The President of the Government, Pedro Sánchezhas proposed on Wednesday at the Davos Economic Forum a greater intervention in social networks so that these are ‘great’ again. This tour around three points that has broken down and will formally take the next meeting of the European Council in Brussels.

The first of these measures is end the anonymity of users on social networks. In the face of the rest, they can continue working with their user names in use, but The platforms will be obliged to link each of them with their real identityso that, in case they commit a crime, they can be identified by the police.

The second refers to the technology transparency. Sanchez wants to ‘force the opening of the black box of social networks algorithms’ so that the authorities can evaluate their operation and verify that they are not making hate speeches.
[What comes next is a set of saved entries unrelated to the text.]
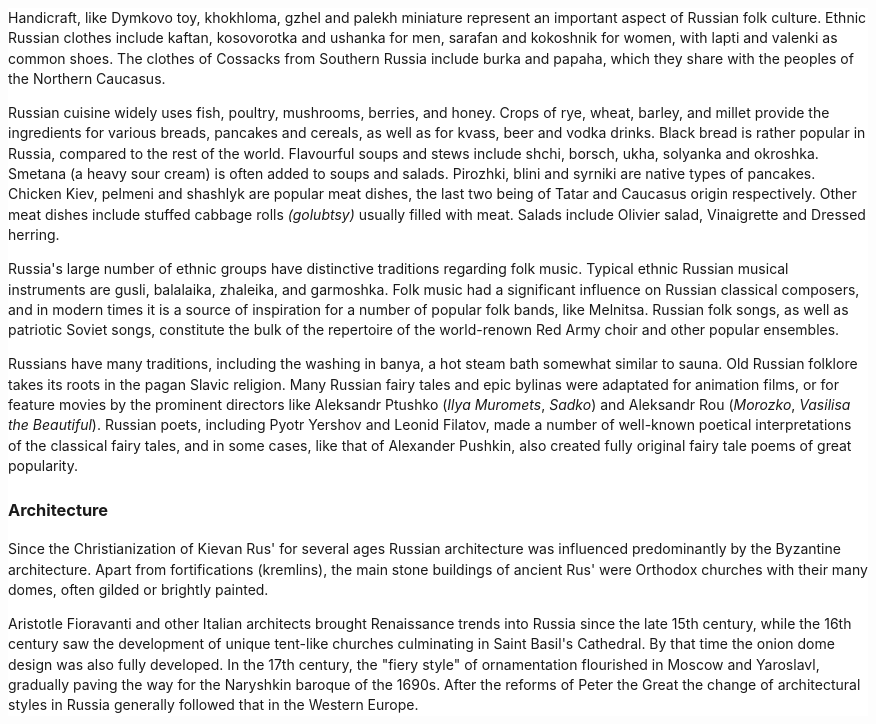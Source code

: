 Handicraft, like Dymkovo toy, khokhloma, gzhel and palekh miniature
represent an important aspect of Russian folk culture. Ethnic Russian
clothes include kaftan, kosovorotka and ushanka for men, sarafan and
kokoshnik for women, with lapti and valenki as common shoes. The clothes
of Cossacks from Southern Russia include burka and papaha, which they
share with the peoples of the Northern Caucasus.

Russian cuisine widely uses fish, poultry, mushrooms, berries, and
honey. Crops of rye, wheat, barley, and millet provide the ingredients
for various breads, pancakes and cereals, as well as for kvass, beer and
vodka drinks. Black bread is rather popular in Russia, compared to the
rest of the world. Flavourful soups and stews include shchi, borsch,
ukha, solyanka and okroshka. Smetana (a heavy sour cream) is often added
to soups and salads. Pirozhki, blini and syrniki are native types of
pancakes. Chicken Kiev, pelmeni and shashlyk are popular meat dishes,
the last two being of Tatar and Caucasus origin respectively. Other meat
dishes include stuffed cabbage rolls *(golubtsy)* usually filled with
meat. Salads include Olivier salad, Vinaigrette and Dressed herring.

Russia's large number of ethnic groups have distinctive traditions
regarding folk music. Typical ethnic Russian musical instruments are
gusli, balalaika, zhaleika, and garmoshka. Folk music had a significant
influence on Russian classical composers, and in modern times it is a
source of inspiration for a number of popular folk bands, like Melnitsa.
Russian folk songs, as well as patriotic Soviet songs, constitute the
bulk of the repertoire of the world-renown Red Army choir and other
popular ensembles.

Russians have many traditions, including the washing in banya, a hot
steam bath somewhat similar to sauna. Old Russian folklore takes its
roots in the pagan Slavic religion. Many Russian fairy tales and epic
bylinas were adaptated for animation films, or for feature movies by the
prominent directors like Aleksandr Ptushko (*Ilya Muromets*, *Sadko*)
and Aleksandr Rou (*Morozko*, *Vasilisa the Beautiful*). Russian poets,
including Pyotr Yershov and Leonid Filatov, made a number of well-known
poetical interpretations of the classical fairy tales, and in some
cases, like that of Alexander Pushkin, also created fully original fairy
tale poems of great popularity.

### Architecture

Since the Christianization of Kievan Rus' for several ages Russian
architecture was influenced predominantly by the Byzantine architecture.
Apart from fortifications (kremlins), the main stone buildings of
ancient Rus' were Orthodox churches with their many domes, often gilded
or brightly painted.

Aristotle Fioravanti and other Italian architects brought Renaissance
trends into Russia since the late 15th century, while the 16th century
saw the development of unique tent-like churches culminating in Saint
Basil's Cathedral. By that time the onion dome design was also fully
developed. In the 17th century, the "fiery style" of ornamentation
flourished in Moscow and Yaroslavl, gradually paving the way for the
Naryshkin baroque of the 1690s. After the reforms of Peter the Great the
change of architectural styles in Russia generally followed that in the
Western Europe.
‘The algorithms, far from promoting equity, They are designed to hide certain political views and encourage others‘Sánchez said. ‘Networks have become a battlefield Full of manipulation, censorship and falsehoodand this has not happened by mistake, it has been systematically fed ‘with the objective of ‘Take power as the fascists did in the past’.

The last point directly affects the CEOs of these companies, which must be ‘Criminally responsible for what happens in their networks’. “Just as the owner of a restaurant is responsible if their clients are poisoned, the owners of the networks must be responsible if they poison the public debate,” he said.

What Sánchez calls ‘Technocasta’ He has been the subject of strong criticism in his speech. According to the president, ‘a small multimillionaire techno group is no longer satisfied with having the economic power almost entirely, but also He wants political power undermining our democratic institutions‘. ‘They think that because they are rich they are above the law and They can do whatever they want. That is why billionaires want to end democracy‘He added about his motivation.

According to Sánchez, networks have gone from being an agent of the dissemination of freedom and democracy to becoming the opposite. He has commented that even he had raised to unsubscribe in one of those networksbut that has decided not to do so because they are too important for the debate and must be changed from the public power.

‘I know it’s not going to be simple, I know,We are all a little scared‘, has recognized the president of the Government of Spain,’ because the people we face are very powerful, have almost unlimited financial and technological resources, very dangerous allies and are not playing clean because they are not complying withOur moral normsnor face these consequences. ‘ Despite the described panorama, Sánchez has been optimistic to affirm that ‘I know that we can win the battle because we are right, because we are more and because we have already done it in the past’.